◆ Instructions for the task ◆
Look through the lines below and copy each one that includes "runtime".

Start of Data to use

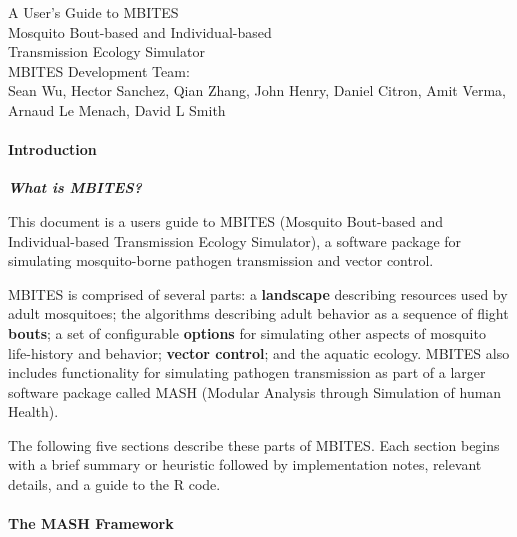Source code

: \documentclass{article}
\begin{document}
\begin{centering}
\huge{A User's Guide to MBITES}\\
\vspace{0.3in}
\Large{Mosquito Bout-based and Individual-based \\ Transmission Ecology Simulator}\\

\vspace{0.3in}
\large{MBITES Development Team: \\ Sean Wu, Hector Sanchez, Qian Zhang, John Henry, Daniel Citron, Amit Verma, Arnaud Le Menach, David L Smith\\}

\end{centering}




\paragraph{Introduction}

\begin{displayquote}
{\bf \em What is MBITES?}
\end{displayquote}

This document is a users guide to MBITES (Mosquito Bout-based and Individual-based Transmission Ecology Simulator), a software package for simulating mosquito-borne pathogen transmission and vector control. 

MBITES is comprised of several parts: a {\bf landscape} describing resources used by adult mosquitoes; the algorithms describing adult behavior as a sequence of flight {\bf bouts}; a set of configurable {\bf options} for simulating other aspects of mosquito life-history and behavior; {\bf vector control}; and the aquatic ecology. MBITES also includes functionality for simulating pathogen transmission as part of a larger software package called MASH (Modular Analysis through Simulation of human Health). 

The following five sections describe these parts of MBITES. Each section begins with a brief summary or
heuristic followed by implementation notes, relevant details, and a guide to the R code. 


\paragraph{The MASH Framework}
\end{document}
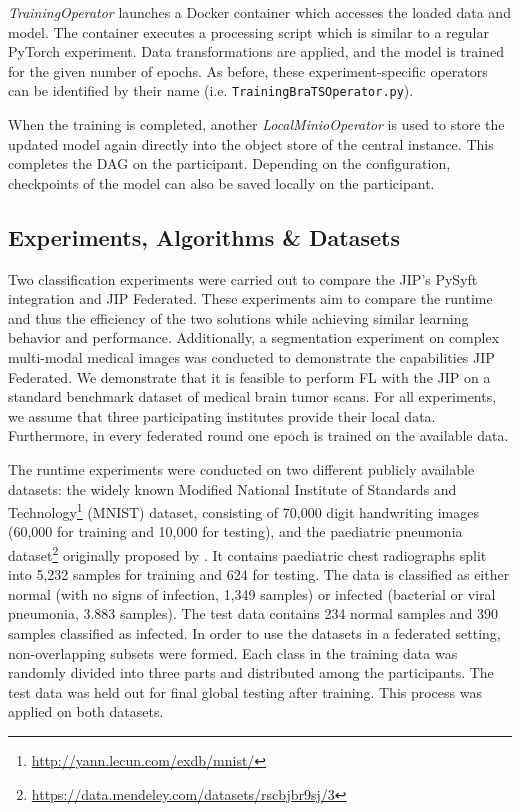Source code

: \textit{TrainingOperator} launches a Docker container which accesses the loaded data and model.  The container executes a processing script which is similar to a regular PyTorch experiment. Data transformations are applied, and the model is trained for the given number of epochs.
As before, these experiment-specific operators can be identified by their name (i.e. \verb|TrainingBraTSOperator.py|).

When the training is completed, another \textit{LocalMinioOperator} is used to store the updated model again directly into the object store of the central instance.
This completes the DAG on the participant. Depending on the configuration, checkpoints of the model can also be saved locally on the participant.


\subsection{Experiments, Algorithms \& Datasets}
\label{subsec:MethodsExperiments}

Two classification experiments were carried out to compare the JIP's PySyft integration and JIP Federated. These experiments aim to compare the runtime and thus the efficiency of the two solutions while achieving similar learning behavior and performance. Additionally, a segmentation experiment on complex multi-modal medical images was conducted to demonstrate the capabilities JIP Federated. 
We demonstrate that it is feasible to perform FL with the JIP on a standard benchmark dataset of medical brain tumor scans.
For all experiments, we assume that three participating institutes provide their local data. Furthermore, in every federated round one epoch is trained on the available data.

The runtime experiments were conducted on two different publicly available datasets: the widely known Modified National Institute of Standards and Technology\footnote{\url{http://yann.lecun.com/exdb/mnist/}} (MNIST) \citep{LeCunYannandCortesCorinnaandBurges2010} dataset, consisting of 70,000 digit handwriting images (60,000 for training and 10,000 for testing), and the paediatric pneumonia dataset\footnote{\url{https://data.mendeley.com/datasets/rscbjbr9sj/3}} originally proposed by \cite{Kermany2018IdentifyingLearning}. It contains paediatric chest radiographs split into 5,232 samples for training and 624 for testing. The data is classified as either normal (with no signs of infection, 1,349 samples) or infected (bacterial or viral pneumonia, 3.883 samples). The test data contains 234 normal samples and 390 samples classified as infected. In order to use the datasets in a federated setting, non-overlapping subsets were formed. Each class in the training data was randomly divided into three parts and distributed among the participants. The test data was held out for final global testing after training. This process was applied on both datasets.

End of Data to use

◆ Output of the exercise ◆
Two classification experiments were carried out to compare the JIP's PySyft integration and JIP Federated. These experiments aim to compare the runtime and thus the efficiency of the two solutions while achieving similar learning behavior and performance. Additionally, a segmentation experiment on complex multi-modal medical images was conducted to demonstrate the capabilities JIP Federated. 
The runtime experiments were conducted on two different publicly available datasets: the widely known Modified National Institute of Standards and Technology\footnote{\url{http://yann.lecun.com/exdb/mnist/}} (MNIST) \citep{LeCunYannandCortesCorinnaandBurges2010} dataset, consisting of 70,000 digit handwriting images (60,000 for training and 10,000 for testing), and the paediatric pneumonia dataset\footnote{\url{https://data.mendeley.com/datasets/rscbjbr9sj/3}} originally proposed by \cite{Kermany2018IdentifyingLearning}. It contains paediatric chest radiographs split into 5,232 samples for training and 624 for testing. The data is classified as either normal (with no signs of infection, 1,349 samples) or infected (bacterial or viral pneumonia, 3.883 samples). The test data contains 234 normal samples and 390 samples classified as infected. In order to use the datasets in a federated setting, non-overlapping subsets were formed. Each class in the training data was randomly divided into three parts and distributed among the participants. The test data was held out for final global testing after training. This process was applied on both datasets.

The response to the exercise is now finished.